[etherlab-users] Userspace scheduling with RTAI

Thu Mar 24 01:53:56 CET 2011

Hello,

I am experiencing some timing issues in relation to using Etherlab in
userpace, I am also using RTAI user-mode to try to get timing
scheduling (1ms cycle) of the process.  I would like to explain my
procedure used to measure the timing first, and then show the actual
results on my system.

The system is a Beckhoff Unit with the following specifications:
Intel Celeron-M 999Mhz CPU
1GB Ram
e100 Network Interface

The code
---

tick ( ) {
<t1>
ecrt_master_receive()
<t2>
ecrt_domain_process()
// some processing
ecrt_domain_queue()
<t3>
ecrt_master_send()
<t4>
}

This is a basic workflow of reading and writing, with timestamp
capture (in nano seconds)  at each stage to get timings.

t_receive = t2 - t1
t_process = t3 - t2
t_send = t4 - t3

The main thread is scheduled via RTAI,

main_thread() {
   while (1) {
      sleep_until_next_time_period();
      tick();
      update_and_print_timing();
    }
}

The call to sleep_until_next_time_period, wakes the thread up when it
is time, tick() performs the actual work of sending, process and
receiving followed up by update_and_print_timing, which computes the
time taken for each stage, comparing it against a overall worst case.

The results:

The timings fluctuate wildly, and it is hard to quantitatively analyse
them as one run can differ from the next vastly, however a common
pattern emerges.  The system is run with no additional processes
running (except for ssh, bash etc.). The timings are at their worse
when the system is still spooling up (although I am not sure if this
analogy is useful here), after a couple of cycles the system settles
into a rhythm.

The min/max bounds of the various measurements are as follows (in nano-seconds):

t_receive =   10107   | 54297
t_process = 17275   | 49137
t_send =      7774    | 36845

Occasionally the receive or the send time will spike to 200 000 (or
approximately 200 micro-seconds) - which is acceptable since the sum
of all the times are less then the cycle period of 1ms.  Although at
the moment the logic is simple and in a real situation it would leave
little time to do any processing.

This event of (spikes to 200k) happen once every 10-15 seconds (it
might happen sooner or later - hard to predict)!

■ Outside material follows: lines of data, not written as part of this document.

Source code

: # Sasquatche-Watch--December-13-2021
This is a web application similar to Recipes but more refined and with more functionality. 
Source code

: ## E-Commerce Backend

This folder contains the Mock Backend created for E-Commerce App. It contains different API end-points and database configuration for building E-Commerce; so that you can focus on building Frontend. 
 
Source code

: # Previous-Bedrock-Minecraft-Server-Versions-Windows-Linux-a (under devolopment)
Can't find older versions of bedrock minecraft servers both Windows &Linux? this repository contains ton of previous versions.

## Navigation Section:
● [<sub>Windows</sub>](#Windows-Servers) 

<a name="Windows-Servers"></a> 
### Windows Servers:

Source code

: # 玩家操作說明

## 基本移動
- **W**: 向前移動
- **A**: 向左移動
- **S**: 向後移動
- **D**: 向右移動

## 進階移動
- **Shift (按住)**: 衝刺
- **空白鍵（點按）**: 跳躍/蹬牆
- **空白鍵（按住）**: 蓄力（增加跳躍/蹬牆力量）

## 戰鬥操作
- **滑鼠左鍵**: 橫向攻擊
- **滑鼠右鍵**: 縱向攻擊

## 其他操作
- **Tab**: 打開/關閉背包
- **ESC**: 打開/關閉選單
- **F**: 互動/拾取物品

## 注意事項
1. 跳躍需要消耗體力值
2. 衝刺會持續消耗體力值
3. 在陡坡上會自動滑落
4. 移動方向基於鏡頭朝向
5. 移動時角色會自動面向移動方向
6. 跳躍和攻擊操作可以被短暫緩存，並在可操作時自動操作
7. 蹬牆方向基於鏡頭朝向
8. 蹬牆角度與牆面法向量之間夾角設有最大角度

The above illustrates a performance level that is acceptable with the
current work load (toggling output pins), however every 30 seconds to
90 seconds, the delays are unacceptable to the real-time operation,
and we end up over-running the 1ms tick.

Absolute worst case,

t_receive = 996141 (ns) ~= 996 (micro-s)
t_process = 181540 (ns) ~= 182 (micro-s)
t_send = 241299 (ns) ~= 241 (micro-s)

These Absolute-worst-case events are distinct from the general
oscillations in that, they happen once in a while (30-90 seconds) but
don't repeat themselves again until some later times (30-90 seconds).

Running other programs on the system, writing to disk etc. (cat
/dev/zero > /foo) does not seem to increase or decrease the chances of
this happening, nor does it skew the distribution of the values is any
noticeable way (to the naked eye at least).

Comparison against a in-kernel version
----

To see if the latency and jitter experienced is to do with the
application being in userspace, I wrote the exact same program but in
kernel-space (also using RTAI for accurate time scheduling of the 1ms
period).

The results as follows:

Min/max bounds (ns):

t_receive =  1401   | 6357
t_process = 350    | 1348
t_send =     1471   | 4288

Here too the timings oscillate, but they are much more predictable and
bound by the absolute worst case values show below.

Absolute worst case (after the system settles):

t_receive = 7436 (ns) ~= 7 (micro-s)
t_process = 4105 (ns) ~= 4 (micro-s)
t_send = 9101 (ns) ~= 9 (micro-s)

---

Assuming that the worst case values of the kernel version are the best
the system can achieve (cpu, memory, network constraints), it is hard
to understand why the userspace version performs so poorly.  Even with
a few micro seconds of overhead caused by calling into the IOCTL
interface of the using etherlab from userspace - it doesn't explain
why sometimes we miss the deadline (at worst) and why it takes
considerably large chuck of the time slice (most of the time).

I am really stuck with ideas on what it could be :|

I will post up my test code if anyone is wanting to repeat this experiment.

-ravi

-- 
C-x C-s, C-x C-c